Status? How do you define it? Is it important to you? Does status define your choice of employment? Do you buy things based on how others react to it? Do you believe status really means anything at all? These are interesting questions to ponder. I must confess that in my twenties, my goals centered around this status driven concept. Introducing myself as an attorney became a pathway to tell people, yes, I made it in the world. Almost fifteen years later, the word status means something very different to me.

When I left my legal career almost 6 years ago, an immediate identity crisis simmered. How would I introduce myself now? Mother? In-between jobs? And why did I care so much about how others viewed my choice to step away from the law? Did my value as a person decrease because my answer to the cocktail question was much different?

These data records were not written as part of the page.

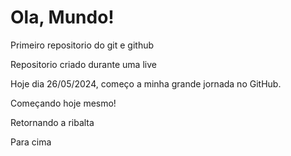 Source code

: # Ola, Mundo!
Primeiro repositorio do git e github

Repositorio criado durante uma live

Hoje dia 26/05/2024, começo a minha grande jornada no GitHub.

Começando hoje mesmo!

Retornando a ribalta

Para cima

As I get older, I am less and less impressed by the material.  What I own or what others possess fades into the background. That does not mean that I dislike nice things. Like most, I splurge on the things that I love. Here’s the difference: I make those purchases because I enjoy them, not because I am looking to raise my status by impressing others. I am pursuing a career that does not carry dollar signs or huge bonuses. Writers are rarely motivated by monetary goals.

Mid-life is marked by reviewing notions of status and who you are at the core. I am more conscious of who I am inside, rather than a professional title that sounds like I am a successful person. Do I still crave the need for achievement? Yes. I think we all do. But the difference is I am doing it for myself.

I’d like to hear your thoughts on status. What do you believe about it? And how does it shape you?